▶ [Task input]:
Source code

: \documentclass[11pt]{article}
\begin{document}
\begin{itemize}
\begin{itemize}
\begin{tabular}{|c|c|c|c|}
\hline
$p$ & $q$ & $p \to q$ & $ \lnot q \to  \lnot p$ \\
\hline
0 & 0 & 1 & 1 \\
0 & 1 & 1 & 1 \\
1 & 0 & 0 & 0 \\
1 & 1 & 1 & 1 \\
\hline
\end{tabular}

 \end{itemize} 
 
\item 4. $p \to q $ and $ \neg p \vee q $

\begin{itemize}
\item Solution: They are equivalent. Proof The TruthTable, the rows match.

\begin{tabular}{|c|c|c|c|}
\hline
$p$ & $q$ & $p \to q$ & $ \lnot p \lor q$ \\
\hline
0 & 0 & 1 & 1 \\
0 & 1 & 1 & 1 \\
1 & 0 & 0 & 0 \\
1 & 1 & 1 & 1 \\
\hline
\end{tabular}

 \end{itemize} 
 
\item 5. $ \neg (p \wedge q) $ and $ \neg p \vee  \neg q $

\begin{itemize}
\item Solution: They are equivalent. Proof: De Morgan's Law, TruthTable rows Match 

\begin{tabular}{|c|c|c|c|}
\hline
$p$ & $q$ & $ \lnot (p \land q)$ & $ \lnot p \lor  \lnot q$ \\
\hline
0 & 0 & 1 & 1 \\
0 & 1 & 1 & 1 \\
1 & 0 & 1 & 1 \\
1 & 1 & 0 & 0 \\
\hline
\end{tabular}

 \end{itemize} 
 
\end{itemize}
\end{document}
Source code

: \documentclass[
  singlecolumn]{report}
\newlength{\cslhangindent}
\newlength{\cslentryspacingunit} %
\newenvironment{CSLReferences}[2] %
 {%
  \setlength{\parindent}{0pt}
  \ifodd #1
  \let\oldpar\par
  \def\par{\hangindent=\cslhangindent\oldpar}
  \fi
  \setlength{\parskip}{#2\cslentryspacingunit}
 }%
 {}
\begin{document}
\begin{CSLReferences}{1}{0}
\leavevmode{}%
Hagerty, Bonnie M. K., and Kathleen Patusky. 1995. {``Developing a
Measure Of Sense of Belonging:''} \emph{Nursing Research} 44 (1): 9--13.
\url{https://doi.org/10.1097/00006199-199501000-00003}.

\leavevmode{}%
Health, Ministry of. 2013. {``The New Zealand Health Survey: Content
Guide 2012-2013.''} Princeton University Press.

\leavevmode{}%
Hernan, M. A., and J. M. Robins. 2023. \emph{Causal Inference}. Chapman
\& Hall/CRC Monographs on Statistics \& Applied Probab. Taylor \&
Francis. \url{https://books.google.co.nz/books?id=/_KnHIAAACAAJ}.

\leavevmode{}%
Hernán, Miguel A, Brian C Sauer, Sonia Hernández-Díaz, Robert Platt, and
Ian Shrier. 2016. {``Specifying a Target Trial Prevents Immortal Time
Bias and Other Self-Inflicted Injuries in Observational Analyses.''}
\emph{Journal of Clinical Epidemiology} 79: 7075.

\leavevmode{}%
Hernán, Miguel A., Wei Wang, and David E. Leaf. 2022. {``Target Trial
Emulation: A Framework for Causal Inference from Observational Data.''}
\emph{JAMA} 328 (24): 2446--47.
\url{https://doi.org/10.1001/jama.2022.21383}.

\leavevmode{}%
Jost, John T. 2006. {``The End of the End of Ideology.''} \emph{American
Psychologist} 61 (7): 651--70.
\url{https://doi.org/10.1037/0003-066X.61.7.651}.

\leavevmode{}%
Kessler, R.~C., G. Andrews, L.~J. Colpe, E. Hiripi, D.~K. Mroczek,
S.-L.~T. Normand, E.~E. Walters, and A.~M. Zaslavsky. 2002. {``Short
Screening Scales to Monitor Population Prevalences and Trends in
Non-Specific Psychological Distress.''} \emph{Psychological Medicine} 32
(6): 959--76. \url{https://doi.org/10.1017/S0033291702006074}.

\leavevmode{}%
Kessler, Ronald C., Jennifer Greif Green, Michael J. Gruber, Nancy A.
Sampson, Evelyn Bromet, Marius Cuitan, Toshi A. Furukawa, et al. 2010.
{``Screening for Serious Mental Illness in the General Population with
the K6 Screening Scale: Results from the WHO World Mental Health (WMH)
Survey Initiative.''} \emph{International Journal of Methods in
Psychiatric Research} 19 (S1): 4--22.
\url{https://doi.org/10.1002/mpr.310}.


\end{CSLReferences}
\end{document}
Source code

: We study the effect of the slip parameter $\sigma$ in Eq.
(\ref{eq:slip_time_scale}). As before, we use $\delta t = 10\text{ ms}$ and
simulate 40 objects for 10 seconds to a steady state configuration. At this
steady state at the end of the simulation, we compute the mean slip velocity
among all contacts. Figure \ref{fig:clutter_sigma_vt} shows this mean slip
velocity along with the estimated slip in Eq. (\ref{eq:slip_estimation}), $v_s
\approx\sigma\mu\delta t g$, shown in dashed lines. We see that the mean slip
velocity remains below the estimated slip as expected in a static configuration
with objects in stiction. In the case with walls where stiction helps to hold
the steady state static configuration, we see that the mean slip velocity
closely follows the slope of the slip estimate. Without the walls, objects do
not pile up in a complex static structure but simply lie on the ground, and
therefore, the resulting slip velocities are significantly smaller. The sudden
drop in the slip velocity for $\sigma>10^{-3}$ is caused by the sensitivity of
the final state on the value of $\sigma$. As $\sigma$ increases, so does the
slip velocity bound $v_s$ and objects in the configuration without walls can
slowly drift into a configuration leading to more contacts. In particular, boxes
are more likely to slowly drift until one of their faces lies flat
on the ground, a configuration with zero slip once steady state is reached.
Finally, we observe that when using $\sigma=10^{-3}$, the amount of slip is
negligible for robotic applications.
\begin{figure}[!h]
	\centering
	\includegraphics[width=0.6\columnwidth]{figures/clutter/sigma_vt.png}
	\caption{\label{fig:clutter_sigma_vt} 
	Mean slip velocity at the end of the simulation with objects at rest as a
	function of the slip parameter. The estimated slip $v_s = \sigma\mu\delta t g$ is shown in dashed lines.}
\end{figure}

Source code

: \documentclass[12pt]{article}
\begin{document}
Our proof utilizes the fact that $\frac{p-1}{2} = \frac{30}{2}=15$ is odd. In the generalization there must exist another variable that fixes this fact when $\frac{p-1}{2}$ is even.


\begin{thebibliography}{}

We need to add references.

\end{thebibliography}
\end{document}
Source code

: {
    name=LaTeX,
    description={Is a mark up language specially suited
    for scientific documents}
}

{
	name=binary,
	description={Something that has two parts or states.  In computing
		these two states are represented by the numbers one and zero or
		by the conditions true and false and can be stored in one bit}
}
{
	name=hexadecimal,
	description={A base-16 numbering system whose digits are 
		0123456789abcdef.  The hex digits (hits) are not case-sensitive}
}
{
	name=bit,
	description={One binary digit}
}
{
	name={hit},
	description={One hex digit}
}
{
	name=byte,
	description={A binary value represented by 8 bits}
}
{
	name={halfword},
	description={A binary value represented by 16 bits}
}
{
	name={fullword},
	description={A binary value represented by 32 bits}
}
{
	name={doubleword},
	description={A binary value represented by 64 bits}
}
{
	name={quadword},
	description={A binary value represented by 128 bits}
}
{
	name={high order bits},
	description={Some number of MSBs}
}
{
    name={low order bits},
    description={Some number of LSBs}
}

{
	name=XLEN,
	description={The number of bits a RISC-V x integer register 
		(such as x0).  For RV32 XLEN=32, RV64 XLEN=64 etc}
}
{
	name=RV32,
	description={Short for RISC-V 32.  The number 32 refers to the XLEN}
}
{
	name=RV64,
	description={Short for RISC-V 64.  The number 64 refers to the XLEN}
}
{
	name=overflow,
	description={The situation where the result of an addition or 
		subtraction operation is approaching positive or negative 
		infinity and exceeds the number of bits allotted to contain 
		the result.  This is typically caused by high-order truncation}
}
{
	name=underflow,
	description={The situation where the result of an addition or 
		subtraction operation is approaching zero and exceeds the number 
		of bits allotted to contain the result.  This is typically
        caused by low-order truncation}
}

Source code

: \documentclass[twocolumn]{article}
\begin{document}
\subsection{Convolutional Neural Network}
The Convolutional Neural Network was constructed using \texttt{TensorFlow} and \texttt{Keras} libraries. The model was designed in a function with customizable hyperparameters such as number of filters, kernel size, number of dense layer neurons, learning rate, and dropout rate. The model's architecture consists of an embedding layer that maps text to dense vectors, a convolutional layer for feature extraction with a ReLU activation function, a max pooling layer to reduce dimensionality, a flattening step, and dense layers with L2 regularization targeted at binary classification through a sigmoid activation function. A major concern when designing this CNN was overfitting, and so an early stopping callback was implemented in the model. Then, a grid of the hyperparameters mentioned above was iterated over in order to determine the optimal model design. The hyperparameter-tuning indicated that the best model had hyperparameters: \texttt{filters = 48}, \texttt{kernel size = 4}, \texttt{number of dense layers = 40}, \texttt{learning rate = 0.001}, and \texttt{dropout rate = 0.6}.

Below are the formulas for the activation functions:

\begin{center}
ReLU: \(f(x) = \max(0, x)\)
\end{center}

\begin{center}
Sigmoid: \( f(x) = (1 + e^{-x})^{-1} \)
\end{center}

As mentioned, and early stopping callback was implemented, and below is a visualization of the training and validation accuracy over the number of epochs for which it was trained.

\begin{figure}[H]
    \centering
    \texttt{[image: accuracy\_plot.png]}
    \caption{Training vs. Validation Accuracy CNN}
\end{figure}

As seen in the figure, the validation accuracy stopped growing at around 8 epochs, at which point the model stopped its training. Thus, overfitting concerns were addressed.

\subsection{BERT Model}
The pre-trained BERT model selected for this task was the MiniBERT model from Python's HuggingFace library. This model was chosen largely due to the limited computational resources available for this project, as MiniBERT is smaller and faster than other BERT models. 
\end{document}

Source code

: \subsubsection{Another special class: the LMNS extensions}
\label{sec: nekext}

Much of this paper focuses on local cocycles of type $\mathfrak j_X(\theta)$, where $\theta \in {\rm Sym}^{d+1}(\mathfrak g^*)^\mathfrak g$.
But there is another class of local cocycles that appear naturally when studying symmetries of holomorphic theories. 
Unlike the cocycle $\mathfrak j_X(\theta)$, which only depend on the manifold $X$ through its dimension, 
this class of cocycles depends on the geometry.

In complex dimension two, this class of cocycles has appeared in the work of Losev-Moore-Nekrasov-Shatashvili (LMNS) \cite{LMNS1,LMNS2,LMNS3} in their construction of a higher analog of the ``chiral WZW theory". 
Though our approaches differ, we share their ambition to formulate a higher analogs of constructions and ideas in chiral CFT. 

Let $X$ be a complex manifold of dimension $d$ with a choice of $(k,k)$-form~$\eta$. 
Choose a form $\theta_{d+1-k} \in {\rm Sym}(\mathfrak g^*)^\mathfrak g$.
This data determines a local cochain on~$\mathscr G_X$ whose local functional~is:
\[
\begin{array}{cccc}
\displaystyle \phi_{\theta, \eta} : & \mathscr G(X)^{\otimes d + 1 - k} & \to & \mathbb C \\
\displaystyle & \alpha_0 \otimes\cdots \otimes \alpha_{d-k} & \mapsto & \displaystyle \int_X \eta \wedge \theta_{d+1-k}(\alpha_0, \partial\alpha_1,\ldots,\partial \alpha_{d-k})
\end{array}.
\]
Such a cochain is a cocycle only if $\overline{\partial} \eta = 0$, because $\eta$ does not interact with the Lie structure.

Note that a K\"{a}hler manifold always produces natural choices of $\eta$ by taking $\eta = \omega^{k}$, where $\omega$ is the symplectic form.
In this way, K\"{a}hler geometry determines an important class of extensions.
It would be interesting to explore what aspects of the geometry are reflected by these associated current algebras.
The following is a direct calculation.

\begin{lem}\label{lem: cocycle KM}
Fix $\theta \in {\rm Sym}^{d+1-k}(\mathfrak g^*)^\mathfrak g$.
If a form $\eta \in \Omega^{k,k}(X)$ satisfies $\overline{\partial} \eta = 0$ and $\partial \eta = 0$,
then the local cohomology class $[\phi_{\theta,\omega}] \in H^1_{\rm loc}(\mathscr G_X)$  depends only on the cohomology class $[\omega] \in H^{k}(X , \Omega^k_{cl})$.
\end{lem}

▶ [How to complete this task]: Return every line of the listing that has the word "They" in it.

▶ [Answer for this exercise]:
\item Solution: They are equivalent. Proof The TruthTable, the rows match.
\item Solution: They are equivalent. Proof: De Morgan's Law, TruthTable rows Match 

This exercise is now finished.